Project Overview

In the ever-evolving job market, staying ahead with the latest openings in Artificial Intelligence and Machine Learning can be quite the task. This project aims to streamline the job-hunting process, leveraging the power of automation with Selenium. By targeting popular job portals like rozee.pk and Indeed, we develop a script designed to navigate through the sea of listings, fetching pertinent details to aid in the job search. The technologies/libraries used are Selenium and Pandas. Furthermore, I am aware that this code might not be the best one, and that it isn't dynamic. However, I wanted to share it to show others that this is how I started web scraping. It isn't easy and dynamic stuff adds a layer of complexity, but you gotta do your best!

In [3]:
# importing all necessary libraries . . .
from selenium import webdriver
from selenium.webdriver.chrome.options import Options
from selenium.webdriver.common.keys import Keys
from selenium.webdriver.common.by import By
from selenium.common.exceptions import NoSuchElementException
from selenium.webdriver.chrome.service import Service as ChromeService
from webdriver_manager.chrome import ChromeDriverManager
from selenium.webdriver.support.ui import WebDriverWait
from selenium.webdriver.support import expected_conditions as EC
from selenium.common.exceptions import TimeoutException
from selenium.webdriver.support.ui import WebDriverWait
import time
import pandas as pd

In [4]:
# opening the web browser . . .
from selenium import webdriver
from selenium.webdriver.chrome.service import Service as ChromeService
from webdriver_manager.chrome import ChromeDriverManager

driver = webdriver.Chrome(service=ChromeService(ChromeDriverManager().install()))

In [5]:
driver.get('https://www.rozee.pk/') # opening the website . . .
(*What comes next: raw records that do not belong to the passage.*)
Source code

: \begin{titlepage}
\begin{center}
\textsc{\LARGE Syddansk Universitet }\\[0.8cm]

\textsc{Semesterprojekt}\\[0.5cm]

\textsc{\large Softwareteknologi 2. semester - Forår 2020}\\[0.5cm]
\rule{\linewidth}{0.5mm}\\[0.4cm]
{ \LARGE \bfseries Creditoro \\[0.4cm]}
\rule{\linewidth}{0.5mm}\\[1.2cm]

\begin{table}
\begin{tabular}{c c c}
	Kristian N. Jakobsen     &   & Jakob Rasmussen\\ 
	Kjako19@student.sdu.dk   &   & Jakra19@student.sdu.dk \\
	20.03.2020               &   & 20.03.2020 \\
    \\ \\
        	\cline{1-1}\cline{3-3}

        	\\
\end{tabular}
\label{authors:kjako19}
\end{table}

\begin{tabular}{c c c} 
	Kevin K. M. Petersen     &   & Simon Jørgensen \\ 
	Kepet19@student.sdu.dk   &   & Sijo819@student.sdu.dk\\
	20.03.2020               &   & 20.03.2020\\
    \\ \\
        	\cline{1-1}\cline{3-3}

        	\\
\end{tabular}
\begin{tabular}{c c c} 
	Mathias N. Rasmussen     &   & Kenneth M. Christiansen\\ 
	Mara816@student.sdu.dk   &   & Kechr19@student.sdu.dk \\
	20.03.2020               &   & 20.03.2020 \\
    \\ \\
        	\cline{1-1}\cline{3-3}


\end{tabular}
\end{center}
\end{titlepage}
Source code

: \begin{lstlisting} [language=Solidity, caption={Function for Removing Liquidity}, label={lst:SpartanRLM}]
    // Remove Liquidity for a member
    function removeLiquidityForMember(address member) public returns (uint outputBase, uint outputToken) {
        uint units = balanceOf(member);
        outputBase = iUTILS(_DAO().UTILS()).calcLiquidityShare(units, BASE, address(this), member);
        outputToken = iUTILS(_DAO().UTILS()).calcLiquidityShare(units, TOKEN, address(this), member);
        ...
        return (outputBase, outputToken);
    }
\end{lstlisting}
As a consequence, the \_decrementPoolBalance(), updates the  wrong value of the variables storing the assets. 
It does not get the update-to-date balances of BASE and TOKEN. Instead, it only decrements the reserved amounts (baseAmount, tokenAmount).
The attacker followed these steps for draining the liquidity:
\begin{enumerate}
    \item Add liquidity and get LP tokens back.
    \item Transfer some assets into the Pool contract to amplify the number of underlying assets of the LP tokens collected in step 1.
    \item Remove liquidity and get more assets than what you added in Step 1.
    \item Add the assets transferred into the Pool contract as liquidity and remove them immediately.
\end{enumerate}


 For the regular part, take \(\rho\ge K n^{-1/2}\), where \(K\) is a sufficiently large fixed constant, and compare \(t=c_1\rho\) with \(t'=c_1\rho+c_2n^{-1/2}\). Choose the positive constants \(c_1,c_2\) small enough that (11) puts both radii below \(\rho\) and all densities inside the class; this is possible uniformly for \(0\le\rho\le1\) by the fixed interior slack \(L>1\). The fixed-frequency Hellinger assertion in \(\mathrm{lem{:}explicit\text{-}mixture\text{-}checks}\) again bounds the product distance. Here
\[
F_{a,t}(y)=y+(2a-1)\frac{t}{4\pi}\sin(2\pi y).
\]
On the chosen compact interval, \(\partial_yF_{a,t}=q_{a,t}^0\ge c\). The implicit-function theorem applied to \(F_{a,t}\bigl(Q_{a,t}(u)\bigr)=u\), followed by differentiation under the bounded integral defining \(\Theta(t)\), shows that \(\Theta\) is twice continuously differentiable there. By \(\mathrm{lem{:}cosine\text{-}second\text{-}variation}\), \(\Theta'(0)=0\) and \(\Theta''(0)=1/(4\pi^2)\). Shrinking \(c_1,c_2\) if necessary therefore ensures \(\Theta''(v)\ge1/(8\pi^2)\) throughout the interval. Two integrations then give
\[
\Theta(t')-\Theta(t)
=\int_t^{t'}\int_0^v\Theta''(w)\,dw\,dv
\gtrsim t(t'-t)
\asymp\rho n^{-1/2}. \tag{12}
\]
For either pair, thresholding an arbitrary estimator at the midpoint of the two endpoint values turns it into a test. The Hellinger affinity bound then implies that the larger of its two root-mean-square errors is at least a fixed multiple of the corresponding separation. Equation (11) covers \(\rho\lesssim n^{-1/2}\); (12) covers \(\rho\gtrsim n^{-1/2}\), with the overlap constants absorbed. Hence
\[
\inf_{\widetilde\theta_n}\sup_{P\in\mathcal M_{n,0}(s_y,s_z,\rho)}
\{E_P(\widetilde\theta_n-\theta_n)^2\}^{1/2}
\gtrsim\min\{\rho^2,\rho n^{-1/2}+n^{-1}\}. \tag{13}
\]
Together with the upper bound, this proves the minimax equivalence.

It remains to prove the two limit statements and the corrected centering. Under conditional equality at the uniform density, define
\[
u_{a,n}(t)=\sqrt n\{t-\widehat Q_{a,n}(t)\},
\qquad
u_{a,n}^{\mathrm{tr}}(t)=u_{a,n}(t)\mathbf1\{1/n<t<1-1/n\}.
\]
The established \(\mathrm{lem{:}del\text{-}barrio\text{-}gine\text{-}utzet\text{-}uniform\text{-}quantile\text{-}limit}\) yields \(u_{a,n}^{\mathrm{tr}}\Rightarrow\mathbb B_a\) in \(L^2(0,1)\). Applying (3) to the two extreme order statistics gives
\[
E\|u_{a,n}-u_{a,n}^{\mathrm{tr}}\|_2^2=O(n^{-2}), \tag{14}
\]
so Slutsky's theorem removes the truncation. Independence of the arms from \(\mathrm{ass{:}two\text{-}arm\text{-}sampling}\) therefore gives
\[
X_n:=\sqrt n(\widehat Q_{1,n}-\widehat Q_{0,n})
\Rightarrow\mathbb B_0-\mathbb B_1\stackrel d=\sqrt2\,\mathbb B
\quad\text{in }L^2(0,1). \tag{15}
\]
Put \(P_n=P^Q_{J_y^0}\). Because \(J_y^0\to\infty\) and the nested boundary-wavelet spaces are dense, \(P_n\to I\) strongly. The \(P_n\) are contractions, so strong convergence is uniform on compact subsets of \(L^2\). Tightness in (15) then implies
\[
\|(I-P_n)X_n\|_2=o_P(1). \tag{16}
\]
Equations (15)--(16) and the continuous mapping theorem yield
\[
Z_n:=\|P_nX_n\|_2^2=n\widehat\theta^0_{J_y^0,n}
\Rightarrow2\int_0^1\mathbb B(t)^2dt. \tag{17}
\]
# Finding the search bar and entering the job title . . .
search_bar = driver.find_element(By.ID, 'search')  
search_bar.send_keys('AI/ML Engineer')  
search_bar.send_keys(Keys.RETURN)

# For this task, I selected a couple of random jobs from the website to speed up the process
# some of these jobs might not be available atm, so I know this isn't dynamically fetching urls 
# but this was just my first ever attempt at web scraping.

hrefs = [
    "https://www.rozee.pk/teamsolve-senior-qa-engineer-ai-islamabad-faisalabad-lahore-jobs-1424979?utm_source=jobSearch&utm_medium=website&utm_content=jobSearch_1424979&utm_campaign=ROZEE.PK_job_search&utm_term=undefined",
    "https://www.rozee.pk/legalator-ai-ai-engineer-islamabad-jobs-1427337?utm_source=jobSearch&utm_medium=website&utm_content=jobSearch_1427337&utm_campaign=ROZEE.PK_job_search&utm_term=undefined",
    "https://www.rozee.pk/ai-technologies-design-sales-consultant-karachi-jobs-1429743?utm_source=jobSearch&utm_medium=website&utm_content=jobSearch_1429743&utm_campaign=ROZEE.PK_job_search&utm_term=undefined",
    "https://www.rozee.pk/ai-professionals-pvt-limited-business-development-officer-islamabad-jobs-1433231?utm_source=jobSearch&utm_medium=website&utm_content=jobSearch_1433231&utm_campaign=ROZEE.PK_job_search&utm_term=undefined",
    "https://www.rozee.pk/production-king-ai-developer-sialkot-jobs-1430149?utm_source=jobSearch&utm_medium=website&utm_content=jobSearch_1430149&utm_campaign=ROZEE.PK_job_search&utm_term=undefined"
]

# First, scrape basic information from the main listing page
jobs_xpath = "//div[@class='jobt float-left']"
jobs = driver.find_elements(By.XPATH, jobs_xpath)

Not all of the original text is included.